A experiência recente justifica estas reservas. No caso da educação, as autarquias que aceitaram antecipadamente a transferência de competências têm assinalado a insuficiência da transferência de recursos e demonstram arrependimento.
No caso do transporte público, em Lisboa e Porto, pese embora ter havido uma vontade das autarquias em assumir a descentralização - com a respectiva transferência de autoridade e responsabilidade através da municipalização da Carris e STCP - a verdade é que o défice tarifário passa, doravante, a onerar os cofres das autarquias.
Não se entende, pois, neste processo, nem a utilidade da mera tarefização nem a falta de sensibilidade política de quem definiu um "dead line" que impõe que, no decurso do último ano do actual mandato, os municípios aprovem orçamentos que contemplam múltiplas novas funções e encargos subfinanciados, que alteram profundamente o "status quo" e terão profundas exigências ao nível das suas macroestruturas.
Acresce, ainda, que a inexistência de regiões administrativas impede soluções mais eficientes e sinérgicas, o que irá agravar o fosso existente entre as áreas metropolitanas e o resto do país. A fraca capacidade técnica e administrativa a nível local e a falta de uma transferência justa de recursos resultará em maiores assimetrias, com perda de qualidade dos serviços ou com o depauperamento dos cofres municipais, na ausência de um novo modelo estável de financiamento autárquico. Tanto mais que a recente transferência de parte da receita do IVA cobrado nos sectores do alojamento, restauração, comunicações, electricidade, água e gás resultou em valores negligíveis: menos de 1 por cento do orçamento municipal, no caso do Porto.
De facto, a descentralização anunciada aos soluços, com elevado grau de incerteza, não é uma panaceia. Serve, claro, o interesse do Estado Central, porque lhe permite alijar responsabilidades sem perder a autoridade e sem transferir recursos suficientes. E isto sucede num tempo em que o Parlamento insiste em legislar em matérias que, a haver uma verdadeira descentralização, deveriam ser competência exclusiva dos municípios, como é o caso da sobretaxa no IMI ou a renda em habitação social onde o investimento é esmagadoramente suportado pelos municípios.

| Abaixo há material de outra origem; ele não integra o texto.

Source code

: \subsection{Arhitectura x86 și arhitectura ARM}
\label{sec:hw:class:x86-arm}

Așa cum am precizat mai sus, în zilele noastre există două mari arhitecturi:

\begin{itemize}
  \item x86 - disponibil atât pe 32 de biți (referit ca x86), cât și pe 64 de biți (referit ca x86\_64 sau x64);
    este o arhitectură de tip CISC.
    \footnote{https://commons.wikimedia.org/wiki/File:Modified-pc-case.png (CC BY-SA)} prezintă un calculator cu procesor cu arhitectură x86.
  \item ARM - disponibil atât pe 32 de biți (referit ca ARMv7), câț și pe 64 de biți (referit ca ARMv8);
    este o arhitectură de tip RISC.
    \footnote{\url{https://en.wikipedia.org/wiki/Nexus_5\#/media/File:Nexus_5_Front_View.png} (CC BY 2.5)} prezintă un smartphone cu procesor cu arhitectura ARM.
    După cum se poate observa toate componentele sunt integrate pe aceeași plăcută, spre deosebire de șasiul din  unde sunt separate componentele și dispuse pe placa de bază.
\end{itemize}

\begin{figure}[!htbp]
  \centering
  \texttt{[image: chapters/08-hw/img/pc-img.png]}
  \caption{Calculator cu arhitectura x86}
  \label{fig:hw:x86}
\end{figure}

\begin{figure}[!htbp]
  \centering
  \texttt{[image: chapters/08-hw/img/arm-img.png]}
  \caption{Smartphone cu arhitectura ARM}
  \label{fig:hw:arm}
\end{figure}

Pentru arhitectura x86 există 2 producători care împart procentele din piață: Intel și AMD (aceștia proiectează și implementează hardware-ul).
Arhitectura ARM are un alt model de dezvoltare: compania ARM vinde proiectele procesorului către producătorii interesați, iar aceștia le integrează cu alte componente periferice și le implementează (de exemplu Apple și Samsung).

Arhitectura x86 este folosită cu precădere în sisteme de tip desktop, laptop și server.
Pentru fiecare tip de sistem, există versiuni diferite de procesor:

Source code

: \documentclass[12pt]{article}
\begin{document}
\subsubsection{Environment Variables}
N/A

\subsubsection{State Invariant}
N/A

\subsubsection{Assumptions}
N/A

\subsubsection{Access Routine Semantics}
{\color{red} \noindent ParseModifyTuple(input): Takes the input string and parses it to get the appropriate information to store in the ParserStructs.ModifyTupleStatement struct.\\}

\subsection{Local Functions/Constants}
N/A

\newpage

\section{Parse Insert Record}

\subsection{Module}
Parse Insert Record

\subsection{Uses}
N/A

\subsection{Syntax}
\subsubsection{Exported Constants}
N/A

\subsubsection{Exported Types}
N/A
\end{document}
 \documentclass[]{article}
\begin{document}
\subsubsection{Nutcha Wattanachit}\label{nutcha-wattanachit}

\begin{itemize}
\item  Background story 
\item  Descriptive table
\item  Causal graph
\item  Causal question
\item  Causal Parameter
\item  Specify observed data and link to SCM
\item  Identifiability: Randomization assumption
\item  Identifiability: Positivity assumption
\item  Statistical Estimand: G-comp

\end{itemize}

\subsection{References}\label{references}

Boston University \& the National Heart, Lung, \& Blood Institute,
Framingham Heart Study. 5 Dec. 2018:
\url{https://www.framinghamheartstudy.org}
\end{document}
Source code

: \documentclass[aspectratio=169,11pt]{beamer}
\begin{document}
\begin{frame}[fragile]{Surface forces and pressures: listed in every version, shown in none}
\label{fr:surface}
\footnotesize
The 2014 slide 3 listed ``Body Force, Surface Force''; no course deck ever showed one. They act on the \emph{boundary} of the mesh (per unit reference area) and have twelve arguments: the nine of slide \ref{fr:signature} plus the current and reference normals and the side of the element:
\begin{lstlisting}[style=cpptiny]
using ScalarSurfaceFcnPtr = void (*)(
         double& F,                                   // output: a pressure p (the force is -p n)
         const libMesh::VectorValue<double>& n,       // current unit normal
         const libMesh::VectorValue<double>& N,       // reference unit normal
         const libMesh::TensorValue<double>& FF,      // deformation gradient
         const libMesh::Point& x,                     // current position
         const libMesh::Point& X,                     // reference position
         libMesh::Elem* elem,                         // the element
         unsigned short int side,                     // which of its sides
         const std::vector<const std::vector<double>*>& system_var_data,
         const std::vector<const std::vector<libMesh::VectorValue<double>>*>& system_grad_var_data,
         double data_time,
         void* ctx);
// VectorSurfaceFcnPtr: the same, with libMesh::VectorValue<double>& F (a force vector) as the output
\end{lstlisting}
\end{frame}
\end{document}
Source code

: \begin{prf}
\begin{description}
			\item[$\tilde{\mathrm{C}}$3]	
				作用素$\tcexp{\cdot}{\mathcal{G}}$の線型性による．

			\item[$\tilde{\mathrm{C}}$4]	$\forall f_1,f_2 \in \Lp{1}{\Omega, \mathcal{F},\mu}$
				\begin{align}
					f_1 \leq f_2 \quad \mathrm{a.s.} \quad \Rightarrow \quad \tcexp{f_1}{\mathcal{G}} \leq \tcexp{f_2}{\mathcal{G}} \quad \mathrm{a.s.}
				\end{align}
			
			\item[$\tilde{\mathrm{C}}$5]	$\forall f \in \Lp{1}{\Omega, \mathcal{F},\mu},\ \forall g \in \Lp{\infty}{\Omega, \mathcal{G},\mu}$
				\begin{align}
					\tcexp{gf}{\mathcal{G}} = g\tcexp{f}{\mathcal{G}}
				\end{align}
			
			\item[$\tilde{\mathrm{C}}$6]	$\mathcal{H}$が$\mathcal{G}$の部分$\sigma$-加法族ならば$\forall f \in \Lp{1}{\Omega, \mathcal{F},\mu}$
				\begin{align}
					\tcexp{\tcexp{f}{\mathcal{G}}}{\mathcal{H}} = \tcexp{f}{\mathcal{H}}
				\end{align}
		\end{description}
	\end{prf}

Em suma, é urgente revisitar o pacote da descentralização, acolhendo, nomeadamente, as propostas formuladas pelos municípios das áreas metropolitanas de Lisboa e Porto na cimeira de Sintra; reconhecendo que há assimetrias entre municípios que justificam prudência e desaconselham um modelo único; garantindo que mais do que tarefas se transferem competências políticas; assumindo compromissos de longo prazo quanto ao financiamento; assegurando que o Parlamento não legisla errática e arbitrariamente sobre o que são competências municipais. Tudo isto, é claro, acompanhado pelo processo de regionalização, que continua a tardar, e que certamente resolveria aquilo que este pacote nunca solucionará.